Core Inflation and Its Implications
Core inflation, which excludes volatile items such as food and energy, is targeted by central banks as a measure of price stability. Normally, the target for central banks is 2% core inflation. The BLS continues to report these core inflation figures, in the same MoM and YoY formats that we see for headline inflation.
When core CPI is above the 2% target, central banks usually punish this by increasing interest rates. They’re doing this in an attempt to fight inflation and bring stability to our economy. On the flip-side, deep core CPI dropping underneath this threshold could trigger central banks to raise rates to cool down an overheated economy.
The decision to call back staff underscores the political urgency of finalizing the CPI report. As such, any shutdown could have a dramatic effect on economic policy and everyday Americans’ lives.

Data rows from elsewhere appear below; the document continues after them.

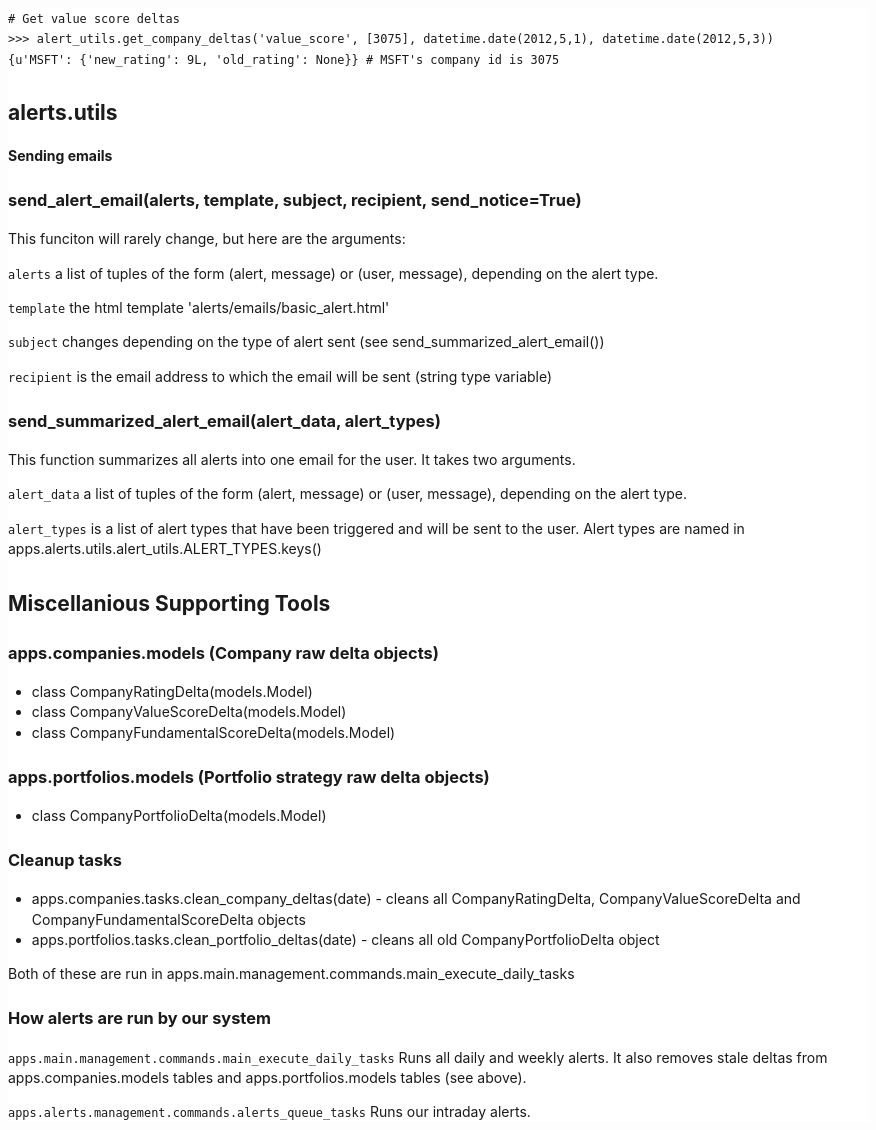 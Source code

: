     # Get value score deltas
    >>> alert_utils.get_company_deltas('value_score', [3075], datetime.date(2012,5,1), datetime.date(2012,5,3))
    {u'MSFT': {'new_rating': 9L, 'old_rating': None}} # MSFT's company id is 3075

## alerts.utils

__Sending emails__
### send_alert_email(alerts, template, subject, recipient, send_notice=True)

This funciton will rarely change, but here are the arguments:

`alerts` a list of tuples of the form (alert, message) or (user, message), depending on the alert type.

`template` the html template 'alerts/emails/basic_alert.html'

`subject` changes depending on the type of alert sent (see send_summarized_alert_email())

`recipient` is the email address to which the email will be sent (string type variable)

### send_summarized_alert_email(alert_data, alert_types)

This function summarizes all alerts into one email for the user.  It takes two arguments.

`alert_data` a list of tuples of the form (alert, message) or (user, message), depending on the alert type.

`alert_types` is a list of alert types that have been triggered and will be sent to the user.
Alert types are named in apps.alerts.utils.alert_utils.ALERT_TYPES.keys()

## Miscellanious Supporting Tools

### apps.companies.models (Company raw delta objects)
* class CompanyRatingDelta(models.Model)
* class CompanyValueScoreDelta(models.Model)
* class CompanyFundamentalScoreDelta(models.Model)

### apps.portfolios.models (Portfolio strategy raw delta objects)
* class CompanyPortfolioDelta(models.Model)

### Cleanup tasks
* apps.companies.tasks.clean_company_deltas(date) - cleans all CompanyRatingDelta, CompanyValueScoreDelta and CompanyFundamentalScoreDelta objects
* apps.portfolios.tasks.clean_portfolio_deltas(date) - cleans all old CompanyPortfolioDelta object

Both of these are run in apps.main.management.commands.main_execute_daily_tasks

### How alerts are run by our system

`apps.main.management.commands.main_execute_daily_tasks`
Runs all daily and weekly alerts.  It also removes stale deltas from apps.companies.models tables and apps.portfolios.models tables (see above).

`apps.alerts.management.commands.alerts_queue_tasks`
Runs our intraday alerts.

Risks of Delayed Data Release
A major hold up in the release of this month’s CPI report threatens to complicate the usually timely release of COLA adjustments. This lack of clarity complicates life for all economic actors. Considering the ramifications, BLS’s attempts to speed the completion of this report along are commendable.
Inflation data has more widespread impacts. Investors, businesses, and policymakers all depend on timely inflation reports to make smart, informed decisions. Delays can cause miscalculations in budgeting and spending plans, adding further complication to the economic landscape.